ECLI:NL:RBHAA:2011:BR2441
Rechtbank Haarlem
- Eerste aanleg - meervoudig
- A.C.M. Rutten
- P.M. Wamsteker
- S. Jongeling
- Rechtspraak.nl
Toelaatbaarheid van uitlevering aan de Verenigde Staten van Amerika
In deze zaak heeft de Rechtbank Haarlem op 4 februari 2011 uitspraak gedaan over een verzoek tot uitlevering van een opgeëiste persoon aan de Verenigde Staten van Amerika. Het verzoek tot uitlevering was ingediend door de Amerikaanse autoriteiten en betrof strafbare feiten die de opgeëiste persoon zou hebben gepleegd, waaronder poging tot oplichting en valsheid in geschrift. De rechtbank heeft vastgesteld dat de overgelegde stukken voldoen aan de vereisten van het Uitleveringsverdrag tussen Nederland en de VS, en dat de feiten waarvoor uitlevering wordt verzocht ook strafbaar zijn naar Nederlands recht. De rechtbank heeft de identiteit van de opgeëiste persoon bevestigd en geoordeeld dat er voldoende bewijs is voor de rechtsmacht van de VS over de verweten gedragingen.

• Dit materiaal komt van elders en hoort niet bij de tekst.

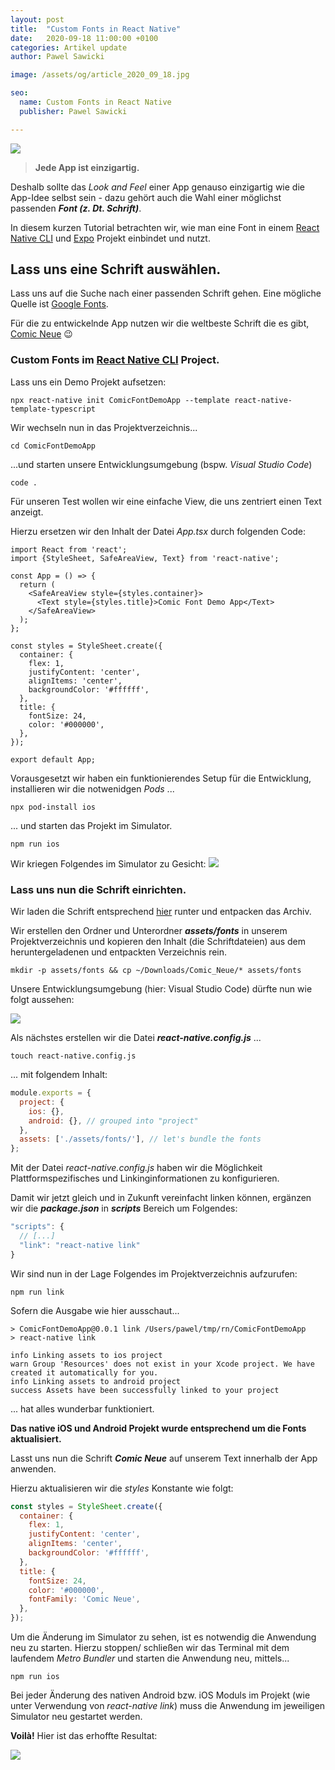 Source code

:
 ```yaml
---
layout: post
title:  "Custom Fonts in React Native"
date:   2020-09-18 11:00:00 +0100
categories: Artikel update
author: Pawel Sawicki

image: /assets/og/article_2020_09_18.jpg

seo:
  name: Custom Fonts in React Native
  publisher: Pawel Sawicki

---
```

![](/assets/idea.svg)

> **Jede App ist einzigartig.**
 
Deshalb sollte das *Look and Feel* einer App genauso einzigartig wie die App-Idee selbst sein - dazu gehört auch die Wahl einer möglichst passenden ***Font (z. Dt. Schrift)***.

In diesem kurzen Tutorial betrachten wir, wie man eine Font in einem [React Native CLI](https://github.com/react-native-community/cli) und [Expo](https://expo.io) Projekt einbindet und nutzt.

## Lass uns eine Schrift auswählen.

Lass uns auf die Suche nach einer passenden Schrift gehen. Eine mögliche Quelle ist [Google Fonts](https://fonts.google.com/).

Für die zu entwickelnde App nutzen wir die weltbeste Schrift die es gibt, [Comic Neue](https://fonts.google.com/specimen/Comic+Neue?query=comic+neue) 😉 

### Custom Fonts im [React Native CLI](https://github.com/react-native-community/cli) Project.

Lass uns ein Demo Projekt aufsetzen:

```console
npx react-native init ComicFontDemoApp --template react-native-template-typescript
```

Wir wechseln nun in das Projektverzeichnis...

```console
cd ComicFontDemoApp
```

...und starten unsere Entwicklungsumgebung (bspw. *Visual Studio Code*)

```console
code .
```

Für unseren Test wollen wir eine einfache View, die uns zentriert einen Text anzeigt.

Hierzu ersetzen wir den Inhalt der Datei *App.tsx* durch folgenden Code:

```tsx
import React from 'react';
import {StyleSheet, SafeAreaView, Text} from 'react-native';

const App = () => {
  return (
    <SafeAreaView style={styles.container}>
      <Text style={styles.title}>Comic Font Demo App</Text>
    </SafeAreaView>
  );
};

const styles = StyleSheet.create({
  container: {
    flex: 1,
    justifyContent: 'center',
    alignItems: 'center',
    backgroundColor: '#ffffff',
  },
  title: {
    fontSize: 24,
    color: '#000000',
  },
});

export default App;
```

Vorausgesetzt wir haben ein funktionierendes Setup für die Entwicklung, installieren wir die notwenidgen *Pods* ...

```console
npx pod-install ios
```

... und starten das Projekt im Simulator.

```console
npm run ios
```

Wir kriegen Folgendes im Simulator zu Gesicht:
![](/assets/ComicFontDemoScreen1.jpg)

### Lass uns nun die Schrift einrichten.

Wir laden die Schrift entsprechend [hier](https://fonts.google.com/specimen/Comic+Neue?query=comic+neue) runter und entpacken das Archiv.

Wir erstellen den Ordner und Unterordner ***assets/fonts*** in unserem Projektverzeichnis und kopieren den Inhalt (die Schriftdateien) aus dem heruntergeladenen und entpackten Verzeichnis rein.

```console
mkdir -p assets/fonts && cp ~/Downloads/Comic_Neue/* assets/fonts
```

Unsere Entwicklungsumgebung (hier: Visual Studio Code) dürfte nun wie folgt aussehen:

![](/assets/ComicFontDemoVSCode1.jpg)

Als nächstes erstellen wir die Datei ***react-native.config.js*** ...

```console
touch react-native.config.js
```

... mit folgendem Inhalt:


```js
module.exports = {
  project: {
    ios: {},
    android: {}, // grouped into "project"
  },
  assets: ['./assets/fonts/'], // let's bundle the fonts
};
```

<p class="info">
Mit der Datei <em>react-native.config.js</em> haben wir die Möglichkeit Plattformspezifisches und Linkinginformationen zu konfigurieren.
</p>

Damit wir jetzt gleich und in Zukunft vereinfacht linken können, ergänzen wir die ***package.json*** in ***scripts*** Bereich um Folgendes:

```js
"scripts": {
  // [...]
  "link": "react-native link"
}
```
Wir sind nun in der Lage Folgendes im Projektverzeichnis aufzurufen:

```console
npm run link
```


Sofern die Ausgabe wie hier ausschaut...
```console
> ComicFontDemoApp@0.0.1 link /Users/pawel/tmp/rn/ComicFontDemoApp
> react-native link

info Linking assets to ios project
warn Group 'Resources' does not exist in your Xcode project. We have created it automatically for you.
info Linking assets to android project
success Assets have been successfully linked to your project
```

... hat alles wunderbar funktioniert. 

**Das native iOS und Android Projekt wurde entsprechend um die Fonts aktualisiert.**

Lasst uns nun die Schrift ***Comic Neue*** auf unserem Text innerhalb der App anwenden.

Hierzu aktualisieren wir die *styles* Konstante wie folgt:

```js
const styles = StyleSheet.create({
  container: {
    flex: 1,
    justifyContent: 'center',
    alignItems: 'center',
    backgroundColor: '#ffffff',
  },
  title: {
    fontSize: 24,
    color: '#000000',
    fontFamily: 'Comic Neue',
  },
});
```

Um die Änderung im Simulator zu sehen, ist es notwendig die Anwendung neu zu starten. Hierzu stoppen/ schließen wir das Terminal mit dem laufendem *Metro Bundler* und starten die Anwendung neu, mittels...

```console
npm run ios
```

<p class="info">
Bei jeder Änderung des nativen Android bzw. iOS Moduls im Projekt (wie unter Verwendung von <em>react-native link</em>) muss die Anwendung im jeweiligen Simulator neu gestartet werden.
</p>

**Voilà!** Hier ist das erhoffte Resultat:

![](/assets/ComicFontDemoScreen2.jpg)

De verdediging voerde aan dat de stukken onvolledig waren en dat er sprake was van een mogelijke dubbele vervolging, maar de rechtbank verwierp deze argumenten. De persoonlijke omstandigheden van de opgeëiste persoon, waaronder gezondheidsproblemen, werden ook besproken, maar de rechtbank oordeelde dat deze omstandigheden op zichzelf geen reden vormden om de uitlevering ontoelaatbaar te verklaren. Uiteindelijk verklaarde de rechtbank de uitlevering toelaatbaar, waarbij zij de relevante artikelen van het Uitleveringsverdrag en de Uitleveringswet in acht nam.